In large bowl, cream together butter and sugar. Beat in eggs and vanilla. Combine flour, baking powder, and salt in a separate bowl. Add flour mixture in three batches, alternating with milk. Beat at low speed for 30 seconds or until mixture is smooth and satiny. Divide batter evenly among 24 cups. Bake for 18 to 20 minutes or until tops are pale gold and toothpick or skewer inserted into center comes out clean. Cool to room temperature.
Pastry Cream: In a medium-sized stainless steel bowl, mix the sugar and egg yolks. (Never let the mixture sit too long or you will get pieces of egg forming.) Add the cornstarch to the egg mixture, mixing until you get a smooth paste. Set aside. Meanwhile in a saucepan bring the milk to boiling over medium heat. (The milk will foam up to the top of pan when done, so watch carefully.) Remove from heat and add slowly to the egg mixture, whisking constantly to prevent curdling. (If you get a few pieces of egg (curdling) in the mixture, pour through a strainer.)

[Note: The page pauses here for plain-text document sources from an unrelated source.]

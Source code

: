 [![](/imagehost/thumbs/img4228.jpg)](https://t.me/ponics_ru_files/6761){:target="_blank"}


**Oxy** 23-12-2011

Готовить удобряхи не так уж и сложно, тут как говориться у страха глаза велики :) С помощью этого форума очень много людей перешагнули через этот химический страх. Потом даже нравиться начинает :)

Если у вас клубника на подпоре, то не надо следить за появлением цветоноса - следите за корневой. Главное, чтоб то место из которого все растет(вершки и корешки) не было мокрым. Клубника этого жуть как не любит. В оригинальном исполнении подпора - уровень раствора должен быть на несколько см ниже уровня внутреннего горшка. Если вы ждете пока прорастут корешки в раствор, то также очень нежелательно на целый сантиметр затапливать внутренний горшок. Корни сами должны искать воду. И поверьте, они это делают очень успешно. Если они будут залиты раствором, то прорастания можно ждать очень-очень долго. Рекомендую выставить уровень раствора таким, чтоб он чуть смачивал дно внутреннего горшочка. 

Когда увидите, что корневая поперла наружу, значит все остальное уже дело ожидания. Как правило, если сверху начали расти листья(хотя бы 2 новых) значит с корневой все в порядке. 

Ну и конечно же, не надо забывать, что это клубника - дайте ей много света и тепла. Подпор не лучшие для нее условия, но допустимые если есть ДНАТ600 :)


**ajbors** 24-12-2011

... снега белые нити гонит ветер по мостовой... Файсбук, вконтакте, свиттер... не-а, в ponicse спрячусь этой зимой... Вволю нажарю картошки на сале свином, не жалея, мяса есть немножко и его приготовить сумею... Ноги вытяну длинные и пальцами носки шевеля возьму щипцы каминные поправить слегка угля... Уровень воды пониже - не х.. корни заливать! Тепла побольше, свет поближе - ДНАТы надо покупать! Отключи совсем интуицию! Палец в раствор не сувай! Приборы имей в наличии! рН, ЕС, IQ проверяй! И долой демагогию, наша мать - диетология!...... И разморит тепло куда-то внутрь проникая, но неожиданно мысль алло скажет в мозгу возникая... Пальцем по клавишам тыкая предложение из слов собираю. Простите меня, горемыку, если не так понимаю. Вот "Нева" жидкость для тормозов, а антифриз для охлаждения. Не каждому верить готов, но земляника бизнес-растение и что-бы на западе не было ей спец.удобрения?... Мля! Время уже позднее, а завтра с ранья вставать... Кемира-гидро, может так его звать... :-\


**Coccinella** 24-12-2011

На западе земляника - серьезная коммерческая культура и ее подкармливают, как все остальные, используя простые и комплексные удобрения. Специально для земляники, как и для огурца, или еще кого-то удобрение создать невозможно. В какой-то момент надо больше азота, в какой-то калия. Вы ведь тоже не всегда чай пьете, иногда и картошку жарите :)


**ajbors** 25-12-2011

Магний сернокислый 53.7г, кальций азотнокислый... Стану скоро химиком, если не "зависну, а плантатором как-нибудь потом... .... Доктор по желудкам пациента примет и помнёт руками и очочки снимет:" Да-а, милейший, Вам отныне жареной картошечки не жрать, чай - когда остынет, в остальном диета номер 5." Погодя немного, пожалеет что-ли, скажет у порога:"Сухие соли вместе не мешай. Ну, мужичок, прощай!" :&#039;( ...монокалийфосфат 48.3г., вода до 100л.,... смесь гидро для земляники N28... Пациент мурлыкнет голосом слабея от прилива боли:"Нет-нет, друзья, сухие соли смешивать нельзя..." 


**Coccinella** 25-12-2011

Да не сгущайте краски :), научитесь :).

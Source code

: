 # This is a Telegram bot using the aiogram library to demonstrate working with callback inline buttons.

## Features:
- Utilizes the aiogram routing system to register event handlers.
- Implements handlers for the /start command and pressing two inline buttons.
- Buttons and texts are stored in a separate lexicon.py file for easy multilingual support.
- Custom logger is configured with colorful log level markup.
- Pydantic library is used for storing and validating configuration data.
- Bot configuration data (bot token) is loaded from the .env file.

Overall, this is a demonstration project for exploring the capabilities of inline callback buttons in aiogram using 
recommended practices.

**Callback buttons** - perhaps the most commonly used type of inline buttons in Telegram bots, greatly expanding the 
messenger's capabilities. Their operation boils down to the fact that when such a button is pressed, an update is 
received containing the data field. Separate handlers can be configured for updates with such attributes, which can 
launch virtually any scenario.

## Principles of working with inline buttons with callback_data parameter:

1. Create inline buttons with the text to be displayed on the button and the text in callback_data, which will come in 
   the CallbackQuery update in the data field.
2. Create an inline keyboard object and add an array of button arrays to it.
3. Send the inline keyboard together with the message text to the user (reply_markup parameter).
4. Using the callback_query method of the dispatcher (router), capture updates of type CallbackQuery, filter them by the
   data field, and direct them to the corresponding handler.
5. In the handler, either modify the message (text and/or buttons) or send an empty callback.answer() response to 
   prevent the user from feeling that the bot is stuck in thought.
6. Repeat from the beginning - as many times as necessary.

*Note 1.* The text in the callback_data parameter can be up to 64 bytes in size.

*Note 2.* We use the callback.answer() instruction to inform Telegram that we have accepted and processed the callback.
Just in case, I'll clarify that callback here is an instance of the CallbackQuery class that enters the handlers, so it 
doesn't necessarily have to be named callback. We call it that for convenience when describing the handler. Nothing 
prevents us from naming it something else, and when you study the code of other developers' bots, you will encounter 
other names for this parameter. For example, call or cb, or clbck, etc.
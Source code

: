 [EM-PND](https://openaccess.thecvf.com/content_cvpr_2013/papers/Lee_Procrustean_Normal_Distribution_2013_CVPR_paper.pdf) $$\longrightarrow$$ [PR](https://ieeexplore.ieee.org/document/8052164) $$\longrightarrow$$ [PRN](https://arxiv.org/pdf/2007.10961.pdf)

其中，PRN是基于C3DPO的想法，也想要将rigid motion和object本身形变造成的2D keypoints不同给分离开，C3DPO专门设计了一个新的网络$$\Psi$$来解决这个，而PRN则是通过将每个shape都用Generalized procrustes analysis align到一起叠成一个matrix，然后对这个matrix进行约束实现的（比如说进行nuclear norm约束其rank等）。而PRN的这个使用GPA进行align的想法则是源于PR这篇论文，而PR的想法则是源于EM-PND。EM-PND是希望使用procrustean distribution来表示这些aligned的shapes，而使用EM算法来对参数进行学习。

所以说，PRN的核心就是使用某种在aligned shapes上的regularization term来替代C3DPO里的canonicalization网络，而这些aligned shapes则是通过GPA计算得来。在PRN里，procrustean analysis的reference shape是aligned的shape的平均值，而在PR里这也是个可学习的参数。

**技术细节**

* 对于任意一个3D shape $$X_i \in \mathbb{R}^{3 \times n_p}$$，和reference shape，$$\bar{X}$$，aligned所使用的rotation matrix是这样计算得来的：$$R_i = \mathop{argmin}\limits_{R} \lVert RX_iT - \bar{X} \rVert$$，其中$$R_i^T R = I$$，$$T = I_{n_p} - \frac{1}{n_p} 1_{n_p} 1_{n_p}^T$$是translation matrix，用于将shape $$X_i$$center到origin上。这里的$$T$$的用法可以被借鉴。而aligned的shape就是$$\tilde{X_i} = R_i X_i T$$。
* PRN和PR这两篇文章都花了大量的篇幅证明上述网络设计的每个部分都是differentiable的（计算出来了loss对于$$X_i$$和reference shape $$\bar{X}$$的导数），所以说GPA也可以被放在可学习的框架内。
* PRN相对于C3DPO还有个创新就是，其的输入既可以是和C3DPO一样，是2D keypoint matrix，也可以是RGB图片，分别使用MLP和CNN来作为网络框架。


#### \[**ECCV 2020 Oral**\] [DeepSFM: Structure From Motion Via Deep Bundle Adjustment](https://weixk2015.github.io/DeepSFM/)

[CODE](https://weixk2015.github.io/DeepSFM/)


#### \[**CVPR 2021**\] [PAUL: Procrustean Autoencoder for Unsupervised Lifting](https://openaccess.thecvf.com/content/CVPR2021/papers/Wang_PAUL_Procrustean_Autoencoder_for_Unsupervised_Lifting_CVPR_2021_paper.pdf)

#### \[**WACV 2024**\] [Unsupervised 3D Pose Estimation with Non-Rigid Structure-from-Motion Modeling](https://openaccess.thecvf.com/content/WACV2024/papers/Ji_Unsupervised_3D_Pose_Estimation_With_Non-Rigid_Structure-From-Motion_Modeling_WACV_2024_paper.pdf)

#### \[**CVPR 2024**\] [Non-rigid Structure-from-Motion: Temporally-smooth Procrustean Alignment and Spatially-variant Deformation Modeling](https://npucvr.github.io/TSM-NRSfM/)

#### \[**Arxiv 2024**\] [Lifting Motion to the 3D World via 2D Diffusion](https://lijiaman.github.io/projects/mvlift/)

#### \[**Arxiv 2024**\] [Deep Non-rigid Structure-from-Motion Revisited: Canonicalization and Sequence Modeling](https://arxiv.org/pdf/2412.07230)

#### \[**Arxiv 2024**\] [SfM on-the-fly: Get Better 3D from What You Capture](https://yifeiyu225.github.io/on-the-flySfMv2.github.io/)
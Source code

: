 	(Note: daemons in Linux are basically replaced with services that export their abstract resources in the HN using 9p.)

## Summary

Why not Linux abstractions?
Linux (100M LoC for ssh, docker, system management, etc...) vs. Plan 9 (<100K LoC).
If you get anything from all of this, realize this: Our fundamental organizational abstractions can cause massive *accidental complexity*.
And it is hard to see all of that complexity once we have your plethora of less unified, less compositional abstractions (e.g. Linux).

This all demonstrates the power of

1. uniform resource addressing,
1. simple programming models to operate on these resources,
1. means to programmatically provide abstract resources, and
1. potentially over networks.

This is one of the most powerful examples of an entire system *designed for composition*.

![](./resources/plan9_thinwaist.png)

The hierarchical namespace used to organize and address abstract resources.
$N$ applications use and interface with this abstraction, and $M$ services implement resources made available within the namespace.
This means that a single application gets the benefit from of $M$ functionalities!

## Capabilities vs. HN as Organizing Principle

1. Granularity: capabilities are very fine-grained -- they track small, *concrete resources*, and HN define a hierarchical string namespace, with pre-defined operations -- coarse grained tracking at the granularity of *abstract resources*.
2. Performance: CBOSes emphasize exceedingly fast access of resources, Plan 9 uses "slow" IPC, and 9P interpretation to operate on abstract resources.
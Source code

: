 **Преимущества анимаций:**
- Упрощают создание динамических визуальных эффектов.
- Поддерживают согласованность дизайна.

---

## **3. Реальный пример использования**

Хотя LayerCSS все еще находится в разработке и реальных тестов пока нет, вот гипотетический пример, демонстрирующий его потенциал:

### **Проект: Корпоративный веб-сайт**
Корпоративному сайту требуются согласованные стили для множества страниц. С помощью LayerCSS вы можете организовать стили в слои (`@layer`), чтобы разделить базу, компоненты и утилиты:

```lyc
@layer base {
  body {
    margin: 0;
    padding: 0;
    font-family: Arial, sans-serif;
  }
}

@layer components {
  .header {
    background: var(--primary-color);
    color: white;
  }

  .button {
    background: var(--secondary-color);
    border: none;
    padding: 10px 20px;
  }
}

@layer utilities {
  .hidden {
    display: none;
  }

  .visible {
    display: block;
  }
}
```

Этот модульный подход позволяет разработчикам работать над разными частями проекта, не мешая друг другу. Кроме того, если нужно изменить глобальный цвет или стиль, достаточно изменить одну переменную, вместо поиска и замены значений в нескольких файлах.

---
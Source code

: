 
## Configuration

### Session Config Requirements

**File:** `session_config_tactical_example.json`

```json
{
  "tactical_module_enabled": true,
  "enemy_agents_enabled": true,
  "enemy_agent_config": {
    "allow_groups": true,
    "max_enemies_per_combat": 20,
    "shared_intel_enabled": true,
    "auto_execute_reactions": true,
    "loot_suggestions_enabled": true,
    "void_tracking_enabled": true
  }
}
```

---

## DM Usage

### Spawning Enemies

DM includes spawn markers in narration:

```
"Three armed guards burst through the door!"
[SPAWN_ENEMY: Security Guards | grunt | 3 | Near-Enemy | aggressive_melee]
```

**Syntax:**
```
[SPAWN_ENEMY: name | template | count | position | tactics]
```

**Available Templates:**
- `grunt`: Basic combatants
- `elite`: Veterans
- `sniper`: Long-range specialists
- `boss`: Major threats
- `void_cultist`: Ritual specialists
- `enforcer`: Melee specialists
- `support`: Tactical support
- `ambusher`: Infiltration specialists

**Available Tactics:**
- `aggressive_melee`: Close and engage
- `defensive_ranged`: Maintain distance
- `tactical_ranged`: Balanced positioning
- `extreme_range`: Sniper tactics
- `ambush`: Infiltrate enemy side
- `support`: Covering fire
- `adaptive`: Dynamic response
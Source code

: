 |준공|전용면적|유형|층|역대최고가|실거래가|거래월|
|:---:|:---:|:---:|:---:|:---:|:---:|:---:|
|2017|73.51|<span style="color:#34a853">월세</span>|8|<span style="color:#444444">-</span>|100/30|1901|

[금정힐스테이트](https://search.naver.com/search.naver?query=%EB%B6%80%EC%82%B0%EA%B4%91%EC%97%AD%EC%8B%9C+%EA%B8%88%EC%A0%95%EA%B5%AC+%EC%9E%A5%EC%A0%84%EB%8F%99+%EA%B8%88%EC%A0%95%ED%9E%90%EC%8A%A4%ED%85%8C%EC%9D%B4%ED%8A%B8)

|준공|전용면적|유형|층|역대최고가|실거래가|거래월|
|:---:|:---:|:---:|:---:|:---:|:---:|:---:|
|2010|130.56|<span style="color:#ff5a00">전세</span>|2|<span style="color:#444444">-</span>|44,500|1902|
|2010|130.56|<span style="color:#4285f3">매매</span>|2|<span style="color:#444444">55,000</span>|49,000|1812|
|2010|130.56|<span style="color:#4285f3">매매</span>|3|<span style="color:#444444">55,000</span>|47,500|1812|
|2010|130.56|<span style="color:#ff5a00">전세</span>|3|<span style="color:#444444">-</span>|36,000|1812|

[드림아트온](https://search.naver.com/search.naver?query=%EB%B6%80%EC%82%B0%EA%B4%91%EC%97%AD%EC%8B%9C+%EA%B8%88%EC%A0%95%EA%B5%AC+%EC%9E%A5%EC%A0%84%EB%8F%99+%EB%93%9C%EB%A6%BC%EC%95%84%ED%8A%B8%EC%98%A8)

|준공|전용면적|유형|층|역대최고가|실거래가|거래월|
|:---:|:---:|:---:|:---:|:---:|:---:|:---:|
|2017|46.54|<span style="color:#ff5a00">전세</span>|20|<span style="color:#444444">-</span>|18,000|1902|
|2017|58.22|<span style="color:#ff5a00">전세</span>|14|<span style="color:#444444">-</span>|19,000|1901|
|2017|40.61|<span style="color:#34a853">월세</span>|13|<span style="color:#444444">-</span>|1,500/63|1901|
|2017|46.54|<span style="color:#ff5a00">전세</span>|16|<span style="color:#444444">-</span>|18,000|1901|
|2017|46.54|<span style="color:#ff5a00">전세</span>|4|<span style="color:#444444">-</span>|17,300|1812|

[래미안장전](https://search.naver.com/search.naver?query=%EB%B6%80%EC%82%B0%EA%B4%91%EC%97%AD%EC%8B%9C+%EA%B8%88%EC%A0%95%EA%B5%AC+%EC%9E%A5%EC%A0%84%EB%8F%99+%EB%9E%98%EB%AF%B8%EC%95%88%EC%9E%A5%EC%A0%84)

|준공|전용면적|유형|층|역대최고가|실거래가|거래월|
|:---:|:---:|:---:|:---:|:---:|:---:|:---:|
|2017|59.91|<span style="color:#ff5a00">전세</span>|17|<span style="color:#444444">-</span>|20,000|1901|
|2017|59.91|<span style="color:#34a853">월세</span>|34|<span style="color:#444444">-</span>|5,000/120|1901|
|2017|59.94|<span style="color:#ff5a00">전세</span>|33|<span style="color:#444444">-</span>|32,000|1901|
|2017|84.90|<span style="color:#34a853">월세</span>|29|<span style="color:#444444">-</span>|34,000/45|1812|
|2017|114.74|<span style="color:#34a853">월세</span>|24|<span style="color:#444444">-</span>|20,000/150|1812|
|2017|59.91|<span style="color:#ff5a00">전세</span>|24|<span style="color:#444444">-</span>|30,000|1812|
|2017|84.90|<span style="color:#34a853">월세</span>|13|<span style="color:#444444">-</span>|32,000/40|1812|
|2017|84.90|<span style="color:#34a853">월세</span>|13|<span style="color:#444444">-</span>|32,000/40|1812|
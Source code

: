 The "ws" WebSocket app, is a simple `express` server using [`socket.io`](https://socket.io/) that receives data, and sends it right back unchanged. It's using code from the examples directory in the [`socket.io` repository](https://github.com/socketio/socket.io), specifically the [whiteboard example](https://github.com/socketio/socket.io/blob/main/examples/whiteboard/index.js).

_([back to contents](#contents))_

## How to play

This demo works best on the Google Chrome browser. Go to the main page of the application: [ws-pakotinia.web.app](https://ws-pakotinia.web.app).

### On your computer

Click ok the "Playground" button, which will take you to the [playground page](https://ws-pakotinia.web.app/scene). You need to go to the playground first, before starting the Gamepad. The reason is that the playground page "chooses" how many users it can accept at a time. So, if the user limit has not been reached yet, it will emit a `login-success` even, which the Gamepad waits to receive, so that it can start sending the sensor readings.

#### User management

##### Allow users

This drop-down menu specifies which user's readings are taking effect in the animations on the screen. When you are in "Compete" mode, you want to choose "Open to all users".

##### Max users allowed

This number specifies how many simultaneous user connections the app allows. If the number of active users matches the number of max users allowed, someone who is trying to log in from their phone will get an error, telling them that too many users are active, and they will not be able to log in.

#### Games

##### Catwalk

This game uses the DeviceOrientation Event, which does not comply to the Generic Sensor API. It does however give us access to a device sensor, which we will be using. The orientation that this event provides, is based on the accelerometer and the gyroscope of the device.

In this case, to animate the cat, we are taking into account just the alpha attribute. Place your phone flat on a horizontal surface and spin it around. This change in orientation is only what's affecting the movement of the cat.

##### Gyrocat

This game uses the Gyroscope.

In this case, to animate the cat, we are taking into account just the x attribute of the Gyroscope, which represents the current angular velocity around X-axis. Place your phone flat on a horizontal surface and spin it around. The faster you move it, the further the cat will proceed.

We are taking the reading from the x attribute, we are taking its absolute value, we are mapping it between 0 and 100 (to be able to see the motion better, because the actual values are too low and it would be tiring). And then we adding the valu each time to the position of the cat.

Place the egg mixture back into a medium saucepan and cook over medium heat until boiling, whisking constantly. When it boils, continue to whisk constantly for another 30 – 60 seconds until it becomes thick. Remove from heat and whisk in the vanilla extract. Pour into a clean bowl and immediately cover the surface with plastic wrap to prevent a crust from forming. Let the cream cool in the refrigerator for a few hours.
Chocolate Glaze: Place the chopped chocolate in a small heatproof bowl. Set aside. Bring the cream just to a boil in a saucepan over medium heat. Immediately pour the boiling cream over the chocolate and allow to stand for a 3-5 minutes. Stir until smooth. Set aside until it has thickened to pouring consistency.
To assemble: Fill a pastry bag with the pastry cream. Using a long, narrow tip, press into each cupcake and fill accordingly. Spread ganache over each cupcake. Refrigerate a few hours before serving to allow the glaze to set and flavors to mingle. Allow cupcakes to come to room temperature (about 30 minutes) before serving.
Nutrition:
Substitutions:
Recipe courtesy of epicurious.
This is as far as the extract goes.